Personal (Jack Reacher, #19)(4)
‘Am I free to leave?’
‘We’d prefer you to stay.’
‘Why?’
‘We want to talk to you.’
‘The State Department?’
‘Did you agree the part about classified secrets?’
I nodded. ‘What does the State Department want with me?’
‘We have certain obligations.’
‘In what respect?’
‘Someone took a shot at the president of France.’
‘In Paris.’
‘The French have appealed for international cooperation. To find the perpetrator.’
‘It wasn’t me. I was in LA.’
‘We know it wasn’t you. You’re not on the list.’
‘There’s a list?’
She didn’t answer that, except to reach high up between her jacket and her blouse and pull out a folded sheet of paper, which she handed to me. It was warm from her body, and slightly curved. But it wasn’t a list. It was a summary report from our embassy in Paris. From the CIA Head of Station, presumably. The nuts and bolts of the thing.

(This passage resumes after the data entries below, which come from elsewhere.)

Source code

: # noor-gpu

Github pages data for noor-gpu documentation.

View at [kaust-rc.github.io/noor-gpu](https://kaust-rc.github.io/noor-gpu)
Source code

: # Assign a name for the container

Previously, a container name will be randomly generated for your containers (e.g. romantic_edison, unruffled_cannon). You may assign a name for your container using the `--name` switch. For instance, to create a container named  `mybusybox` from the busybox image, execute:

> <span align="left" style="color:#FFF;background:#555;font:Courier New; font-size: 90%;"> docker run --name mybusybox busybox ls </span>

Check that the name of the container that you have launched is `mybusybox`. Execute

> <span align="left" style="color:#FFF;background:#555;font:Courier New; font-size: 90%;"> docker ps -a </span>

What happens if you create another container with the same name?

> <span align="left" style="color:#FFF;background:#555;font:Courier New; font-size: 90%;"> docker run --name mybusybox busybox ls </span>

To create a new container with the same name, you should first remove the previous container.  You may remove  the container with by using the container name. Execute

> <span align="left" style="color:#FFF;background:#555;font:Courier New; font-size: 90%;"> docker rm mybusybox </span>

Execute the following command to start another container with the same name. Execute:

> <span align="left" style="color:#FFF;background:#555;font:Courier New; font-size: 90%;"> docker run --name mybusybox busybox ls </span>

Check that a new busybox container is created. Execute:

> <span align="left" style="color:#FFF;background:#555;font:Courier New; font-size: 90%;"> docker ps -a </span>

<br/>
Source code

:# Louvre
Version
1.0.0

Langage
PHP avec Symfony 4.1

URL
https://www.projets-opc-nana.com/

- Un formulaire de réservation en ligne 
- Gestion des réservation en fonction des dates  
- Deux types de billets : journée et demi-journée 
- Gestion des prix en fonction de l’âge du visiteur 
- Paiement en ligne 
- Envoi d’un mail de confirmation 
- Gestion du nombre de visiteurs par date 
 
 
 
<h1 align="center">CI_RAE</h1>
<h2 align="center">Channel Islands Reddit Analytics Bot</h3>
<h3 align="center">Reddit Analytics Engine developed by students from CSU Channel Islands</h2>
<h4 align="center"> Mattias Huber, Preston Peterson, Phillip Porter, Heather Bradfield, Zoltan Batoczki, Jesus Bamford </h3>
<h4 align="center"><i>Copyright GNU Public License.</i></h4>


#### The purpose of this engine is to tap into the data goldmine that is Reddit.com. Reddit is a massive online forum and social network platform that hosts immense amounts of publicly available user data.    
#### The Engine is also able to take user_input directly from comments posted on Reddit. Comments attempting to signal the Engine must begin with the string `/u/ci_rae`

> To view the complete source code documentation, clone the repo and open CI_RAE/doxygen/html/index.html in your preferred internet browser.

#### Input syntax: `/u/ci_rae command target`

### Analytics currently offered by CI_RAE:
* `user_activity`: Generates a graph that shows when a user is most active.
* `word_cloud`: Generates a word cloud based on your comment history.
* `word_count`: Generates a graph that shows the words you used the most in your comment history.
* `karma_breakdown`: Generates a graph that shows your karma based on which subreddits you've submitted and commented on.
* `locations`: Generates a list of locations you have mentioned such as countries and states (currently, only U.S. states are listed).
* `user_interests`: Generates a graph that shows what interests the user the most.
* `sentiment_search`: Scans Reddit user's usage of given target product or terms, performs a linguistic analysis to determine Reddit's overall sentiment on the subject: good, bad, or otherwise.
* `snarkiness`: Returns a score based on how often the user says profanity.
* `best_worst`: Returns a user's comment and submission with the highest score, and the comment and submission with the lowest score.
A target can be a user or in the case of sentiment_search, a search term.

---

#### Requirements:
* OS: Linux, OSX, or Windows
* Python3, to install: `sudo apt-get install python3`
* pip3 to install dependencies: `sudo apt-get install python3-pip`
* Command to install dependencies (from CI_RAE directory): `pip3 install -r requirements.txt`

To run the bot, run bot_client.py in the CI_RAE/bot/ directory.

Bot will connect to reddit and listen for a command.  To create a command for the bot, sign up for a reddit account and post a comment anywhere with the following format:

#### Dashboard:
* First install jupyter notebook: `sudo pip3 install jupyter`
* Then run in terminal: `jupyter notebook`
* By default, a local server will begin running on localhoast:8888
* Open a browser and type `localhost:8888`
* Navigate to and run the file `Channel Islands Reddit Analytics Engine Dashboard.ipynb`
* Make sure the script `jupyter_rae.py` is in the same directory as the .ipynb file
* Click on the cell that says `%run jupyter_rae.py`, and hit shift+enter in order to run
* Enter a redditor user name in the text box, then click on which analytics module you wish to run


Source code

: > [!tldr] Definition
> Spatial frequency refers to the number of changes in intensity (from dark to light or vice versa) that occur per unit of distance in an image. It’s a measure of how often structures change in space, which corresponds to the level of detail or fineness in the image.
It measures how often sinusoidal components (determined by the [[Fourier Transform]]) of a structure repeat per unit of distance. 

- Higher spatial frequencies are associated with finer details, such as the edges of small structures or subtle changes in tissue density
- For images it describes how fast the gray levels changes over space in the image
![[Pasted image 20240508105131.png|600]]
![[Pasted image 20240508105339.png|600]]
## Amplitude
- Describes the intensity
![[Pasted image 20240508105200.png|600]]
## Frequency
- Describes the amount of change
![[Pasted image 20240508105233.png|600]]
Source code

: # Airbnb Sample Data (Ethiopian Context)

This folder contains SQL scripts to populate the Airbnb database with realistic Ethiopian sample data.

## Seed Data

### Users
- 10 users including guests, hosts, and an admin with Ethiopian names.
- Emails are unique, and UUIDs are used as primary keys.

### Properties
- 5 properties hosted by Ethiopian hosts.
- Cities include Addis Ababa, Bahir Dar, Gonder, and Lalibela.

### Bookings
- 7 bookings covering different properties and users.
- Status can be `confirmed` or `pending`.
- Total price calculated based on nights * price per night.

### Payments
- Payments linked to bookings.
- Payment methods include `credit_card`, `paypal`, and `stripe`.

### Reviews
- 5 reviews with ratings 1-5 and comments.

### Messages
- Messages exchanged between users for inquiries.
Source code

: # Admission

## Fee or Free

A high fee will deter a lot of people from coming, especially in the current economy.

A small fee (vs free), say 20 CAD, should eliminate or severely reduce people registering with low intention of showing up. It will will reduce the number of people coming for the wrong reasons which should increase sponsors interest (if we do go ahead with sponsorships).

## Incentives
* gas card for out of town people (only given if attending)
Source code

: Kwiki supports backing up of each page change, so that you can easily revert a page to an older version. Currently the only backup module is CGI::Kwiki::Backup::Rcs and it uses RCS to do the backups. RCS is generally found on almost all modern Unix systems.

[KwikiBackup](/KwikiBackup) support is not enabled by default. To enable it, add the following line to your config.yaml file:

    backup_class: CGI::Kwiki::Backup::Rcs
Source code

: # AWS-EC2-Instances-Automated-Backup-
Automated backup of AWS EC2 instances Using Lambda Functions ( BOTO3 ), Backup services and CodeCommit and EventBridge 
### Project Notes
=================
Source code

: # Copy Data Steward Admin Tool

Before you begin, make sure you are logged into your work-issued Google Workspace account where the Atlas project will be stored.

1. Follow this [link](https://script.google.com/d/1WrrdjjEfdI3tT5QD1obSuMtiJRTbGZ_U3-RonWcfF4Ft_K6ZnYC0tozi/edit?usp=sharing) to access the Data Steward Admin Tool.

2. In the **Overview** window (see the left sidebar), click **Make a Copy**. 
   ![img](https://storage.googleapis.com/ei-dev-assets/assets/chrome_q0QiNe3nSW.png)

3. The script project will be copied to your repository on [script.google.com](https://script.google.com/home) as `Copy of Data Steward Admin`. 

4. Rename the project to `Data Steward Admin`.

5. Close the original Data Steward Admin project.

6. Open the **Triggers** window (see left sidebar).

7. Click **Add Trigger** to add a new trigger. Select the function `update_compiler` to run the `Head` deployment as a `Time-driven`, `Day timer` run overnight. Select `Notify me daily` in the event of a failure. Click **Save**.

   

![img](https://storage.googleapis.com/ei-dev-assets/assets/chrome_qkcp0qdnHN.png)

The range had been exceptional. An apartment balcony fourteen hundred yards away had been identified as the rifleman’s hide. Fourteen hundred yards was more than three-quarters of a mile. The French president had been at an open-air podium behind wings of thick bulletproof glass. Some kind of a new improved material. No one had seen the shot except the president himself. He had seen an impossibly distant muzzle flash, small and high and far to his left, and then more than three whole perceptible seconds later a tiny white star had appeared on the glass, like a pale insect alighting. A long, long shot. But the glass had held, and the sound of the bullet’s impact against it had triggered an instant reaction, and the president had been buried under a scrum of security people. Later, enough bullet fragments had been found to guess at a .50-calibre armourpiercing round.
I said, ‘I’m not on the list because I’m not good enough. Fourteen hundred yards is a very long way, against a head-sized target. The bullet is in the air three whole seconds. Like dropping a stone down a very deep well.’
Casey Nice nodded and said, ‘The list is very short. Which is why the French are worried.’
They hadn’t been worried immediately. That was clear. According to the summary report they had spent the first twenty-four hours congratulating themselves on having enforced such a distant perimeter, and on the quality of their bulletproof glass. Then reality had set in, and they had lit up the long-distance phones. Who knew a sniper that good?
‘Bullshit,’ I said.
Casey Nice said, ‘What part?’
‘You don’t care about the French. Not this much. Maybe you would make some appropriate noises and get a couple of interns to write a term paper. But this thing crossed Tom O’Day’s desk. For five seconds, at least. Which makes it important. And then you had a SEAL on my ass inside twenty-eight minutes, and then you flew me across the continent in a private jet. Obviously both the SEAL and the jet were standing by, but equally obviously you had no idea where I was or when I would call, so you must have had a whole bunch of SEALs and a whole bunch of jets standing by, here, there and everywhere, all over the country, day and night. Just in case. And if it’s me, it’s others too. This is a full-court press.’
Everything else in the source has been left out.